1.2 ORGANIZATION AND ORDER OF BUSINESS. The Chairman or, in his or her
absence, the President shall serve as chairman at all meetings of the
stockholders. In the absence of both of the foregoing officers or if both of
them decline to serve, a majority of the shares entitled to vote at a meeting,
may appoint any person entitled to vote at the meeting to act as chairman. The
secretary of the Corporation or, in his or her absence, an assistant secretary,
shall act as secretary at all meetings of the stockholders.

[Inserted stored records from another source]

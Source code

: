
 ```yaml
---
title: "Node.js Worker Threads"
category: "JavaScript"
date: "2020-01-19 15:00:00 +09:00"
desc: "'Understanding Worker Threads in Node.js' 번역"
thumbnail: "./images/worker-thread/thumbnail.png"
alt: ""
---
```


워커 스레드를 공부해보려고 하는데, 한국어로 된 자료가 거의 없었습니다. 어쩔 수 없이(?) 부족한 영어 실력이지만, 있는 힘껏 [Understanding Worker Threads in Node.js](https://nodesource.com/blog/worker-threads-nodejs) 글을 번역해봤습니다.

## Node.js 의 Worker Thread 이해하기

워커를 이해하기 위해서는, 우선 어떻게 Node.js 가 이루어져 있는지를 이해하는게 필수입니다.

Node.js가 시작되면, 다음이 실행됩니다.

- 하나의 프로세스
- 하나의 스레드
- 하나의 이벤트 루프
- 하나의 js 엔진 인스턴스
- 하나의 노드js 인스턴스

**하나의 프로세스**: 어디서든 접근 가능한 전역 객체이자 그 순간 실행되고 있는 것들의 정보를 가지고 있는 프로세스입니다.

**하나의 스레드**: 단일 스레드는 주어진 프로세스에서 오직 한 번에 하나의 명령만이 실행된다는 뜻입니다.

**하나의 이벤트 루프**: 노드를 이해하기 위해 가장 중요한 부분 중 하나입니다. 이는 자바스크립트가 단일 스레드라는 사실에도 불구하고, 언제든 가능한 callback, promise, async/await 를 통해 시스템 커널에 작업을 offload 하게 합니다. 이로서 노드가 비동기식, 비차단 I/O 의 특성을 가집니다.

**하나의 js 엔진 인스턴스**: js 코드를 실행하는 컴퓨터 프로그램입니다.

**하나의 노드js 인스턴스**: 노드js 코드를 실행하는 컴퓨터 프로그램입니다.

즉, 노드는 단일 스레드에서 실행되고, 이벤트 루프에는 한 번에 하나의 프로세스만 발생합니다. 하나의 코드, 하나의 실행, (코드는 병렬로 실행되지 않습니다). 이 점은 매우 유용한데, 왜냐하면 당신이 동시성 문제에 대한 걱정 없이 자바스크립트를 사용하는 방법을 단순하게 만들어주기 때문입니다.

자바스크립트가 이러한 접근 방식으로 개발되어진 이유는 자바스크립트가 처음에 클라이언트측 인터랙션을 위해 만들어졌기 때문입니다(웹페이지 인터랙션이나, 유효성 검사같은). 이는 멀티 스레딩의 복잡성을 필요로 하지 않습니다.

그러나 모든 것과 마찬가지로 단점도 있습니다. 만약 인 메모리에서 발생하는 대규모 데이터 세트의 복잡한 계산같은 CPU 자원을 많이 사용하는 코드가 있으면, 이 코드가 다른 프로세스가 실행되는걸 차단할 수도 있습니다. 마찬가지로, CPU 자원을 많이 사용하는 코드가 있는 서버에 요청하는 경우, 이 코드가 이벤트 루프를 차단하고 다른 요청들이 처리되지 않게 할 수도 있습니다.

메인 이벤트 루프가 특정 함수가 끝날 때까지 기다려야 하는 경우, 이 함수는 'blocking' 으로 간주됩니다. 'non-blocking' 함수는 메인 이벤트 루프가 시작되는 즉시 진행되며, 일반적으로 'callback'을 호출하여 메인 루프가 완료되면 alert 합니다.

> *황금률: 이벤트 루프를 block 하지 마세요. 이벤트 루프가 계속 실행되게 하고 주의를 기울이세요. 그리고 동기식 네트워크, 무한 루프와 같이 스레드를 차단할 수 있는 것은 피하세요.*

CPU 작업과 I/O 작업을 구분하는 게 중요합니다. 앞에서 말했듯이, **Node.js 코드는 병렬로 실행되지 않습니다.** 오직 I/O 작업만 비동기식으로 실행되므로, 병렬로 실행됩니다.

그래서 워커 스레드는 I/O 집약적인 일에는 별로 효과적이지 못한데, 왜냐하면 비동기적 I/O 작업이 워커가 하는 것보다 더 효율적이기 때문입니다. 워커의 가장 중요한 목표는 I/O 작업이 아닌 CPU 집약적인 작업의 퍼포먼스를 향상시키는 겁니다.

In the event that
neither the secretary nor any assistant secretary is present, the chairman of
the meeting may appoint any person to act as secretary of the meeting.
The Chairman shall have the authority to make such rules and
regulations, to establish such procedures and to take such steps as he or she
may deem necessary or desirable for the proper conduct of each meeting of the
stockholders, including, without limitation, the authority to make the agenda
and to establish procedures for (i) dismissing of business not properly
presented, (ii) maintaining of order and safety, (iii) placing limitations on
the time allotted to questions or comments on the affairs of the Corporation,
(iv) placing restrictions on attendance at a meeting by persons or classes of
persons who are not stockholders or their proxies, (v) restricting entry to a
meeting after the time prescribed for the commencement thereof and (vi)
commencing, conducting and closing voting on any matter.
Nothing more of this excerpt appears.